[130] Segment Anything

TL;DR

I read this because.. : 안 읽으려고 했으나.. SAM이 너무 강력해서 VLM dataset 만드는데 많이 사용되는듯
task : prompt segmentation
problem : prompt가 주어졌을 때 segmentation 하고 싶다 / point의 경우 어떤 segment를 원하는지에 대한 disambiguity가 있음.
idea : 간단한 prompt encoder 사용하여 이걸 MaskFormer의 query로 사용 / 가장 confident한 것만 loss 구해서 학습
input/output : image + prompt(points, box, mask, text) -> mask (no cls)
architecture : MaskFormer의 변형. 우선 강–력한 backbone(ViT-H) + prompt encoder는 pe 혹은 text encoder 통과시켜준 뒤 더해준 뒤 SA. image -> prompt cross attention (원래 있던 거) prompt -> image cross attention(추가된 거). pixel upsample한거랑 mask embedding이라 내적해서 mask 생성. Confident mask만 뽑으려고 IoU score도 return하도록 변경.

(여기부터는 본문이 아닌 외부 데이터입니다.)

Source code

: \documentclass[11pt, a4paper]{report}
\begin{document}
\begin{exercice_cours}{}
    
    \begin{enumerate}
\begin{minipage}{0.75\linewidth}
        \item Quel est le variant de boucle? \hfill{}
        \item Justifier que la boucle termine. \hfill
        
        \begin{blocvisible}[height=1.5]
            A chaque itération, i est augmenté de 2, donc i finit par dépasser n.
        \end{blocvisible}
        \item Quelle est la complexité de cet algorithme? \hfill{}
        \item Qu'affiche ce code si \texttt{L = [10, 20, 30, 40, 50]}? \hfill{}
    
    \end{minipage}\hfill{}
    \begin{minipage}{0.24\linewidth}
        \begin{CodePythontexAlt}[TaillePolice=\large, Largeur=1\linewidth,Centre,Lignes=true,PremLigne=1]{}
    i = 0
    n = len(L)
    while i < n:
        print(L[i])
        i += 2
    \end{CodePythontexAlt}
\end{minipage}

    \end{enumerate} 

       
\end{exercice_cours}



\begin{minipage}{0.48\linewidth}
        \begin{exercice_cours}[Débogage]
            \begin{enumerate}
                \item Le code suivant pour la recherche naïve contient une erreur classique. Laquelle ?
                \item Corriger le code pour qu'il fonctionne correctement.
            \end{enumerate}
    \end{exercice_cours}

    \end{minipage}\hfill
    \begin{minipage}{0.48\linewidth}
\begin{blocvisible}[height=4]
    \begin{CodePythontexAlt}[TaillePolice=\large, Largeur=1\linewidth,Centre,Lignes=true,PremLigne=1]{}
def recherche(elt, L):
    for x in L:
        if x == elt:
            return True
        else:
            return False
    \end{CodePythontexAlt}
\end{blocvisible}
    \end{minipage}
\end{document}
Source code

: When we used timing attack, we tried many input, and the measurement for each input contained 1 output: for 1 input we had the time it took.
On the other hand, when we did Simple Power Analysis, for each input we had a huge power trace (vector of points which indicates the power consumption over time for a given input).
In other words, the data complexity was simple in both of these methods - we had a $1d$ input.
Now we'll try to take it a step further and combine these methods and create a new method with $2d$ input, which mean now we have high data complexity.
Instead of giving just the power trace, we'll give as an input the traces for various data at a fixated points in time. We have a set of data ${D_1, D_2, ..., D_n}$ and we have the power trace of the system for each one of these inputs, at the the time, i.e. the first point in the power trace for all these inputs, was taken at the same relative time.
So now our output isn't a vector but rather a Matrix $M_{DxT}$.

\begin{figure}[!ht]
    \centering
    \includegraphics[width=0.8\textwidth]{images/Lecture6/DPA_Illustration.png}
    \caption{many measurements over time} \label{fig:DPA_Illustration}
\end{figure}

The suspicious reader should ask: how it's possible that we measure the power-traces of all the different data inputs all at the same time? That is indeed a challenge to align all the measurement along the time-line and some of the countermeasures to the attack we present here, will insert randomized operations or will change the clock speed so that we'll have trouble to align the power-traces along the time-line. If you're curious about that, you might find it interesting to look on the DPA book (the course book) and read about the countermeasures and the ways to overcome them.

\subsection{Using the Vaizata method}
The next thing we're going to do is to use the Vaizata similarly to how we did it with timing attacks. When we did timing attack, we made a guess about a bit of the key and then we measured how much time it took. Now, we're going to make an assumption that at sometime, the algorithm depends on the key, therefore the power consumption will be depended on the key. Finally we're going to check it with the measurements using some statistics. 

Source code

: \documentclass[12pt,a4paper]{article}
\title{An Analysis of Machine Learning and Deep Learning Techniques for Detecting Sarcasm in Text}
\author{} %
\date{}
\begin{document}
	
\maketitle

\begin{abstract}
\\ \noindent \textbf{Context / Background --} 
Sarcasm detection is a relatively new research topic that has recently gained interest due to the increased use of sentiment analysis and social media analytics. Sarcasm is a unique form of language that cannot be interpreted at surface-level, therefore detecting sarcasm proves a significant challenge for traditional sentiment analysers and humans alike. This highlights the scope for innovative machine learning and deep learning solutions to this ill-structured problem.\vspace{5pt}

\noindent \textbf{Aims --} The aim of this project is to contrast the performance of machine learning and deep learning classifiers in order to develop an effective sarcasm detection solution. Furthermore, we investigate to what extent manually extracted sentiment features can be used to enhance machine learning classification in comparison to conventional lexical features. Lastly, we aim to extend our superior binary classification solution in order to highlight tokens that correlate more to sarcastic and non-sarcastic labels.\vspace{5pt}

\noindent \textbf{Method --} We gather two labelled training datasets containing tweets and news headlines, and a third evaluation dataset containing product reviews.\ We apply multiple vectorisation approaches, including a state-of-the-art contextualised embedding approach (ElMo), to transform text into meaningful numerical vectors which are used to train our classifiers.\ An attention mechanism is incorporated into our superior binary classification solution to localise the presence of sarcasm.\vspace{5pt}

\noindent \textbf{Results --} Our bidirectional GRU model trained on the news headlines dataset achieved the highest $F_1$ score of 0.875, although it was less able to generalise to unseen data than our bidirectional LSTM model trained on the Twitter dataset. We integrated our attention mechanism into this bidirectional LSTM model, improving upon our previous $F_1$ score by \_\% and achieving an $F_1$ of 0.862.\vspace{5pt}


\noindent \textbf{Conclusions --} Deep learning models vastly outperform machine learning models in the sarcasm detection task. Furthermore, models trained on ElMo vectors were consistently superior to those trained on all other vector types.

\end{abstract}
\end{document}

objective : focal loss + dice loss
baseline : RITM이라는 Interactive segmentation 모델
data : SA-1B 제안
evaluation : mIoU
result : RITM을 거의 다 이김. 벤치마크에서 semantic segmentation sota를 이기진 못함. text prompt에 대한 성능은 별로
contribution : semantic segmentation의 벤치마크는 매우 주관적인 것 같은데 이걸 데이터셋 + 모델 arch로 해결! general한 semantic segmentation 모델을 만들었당.
etc. : bbox / mask / text에 대해 어떻게 학습한건지? 학습을 안한건지?..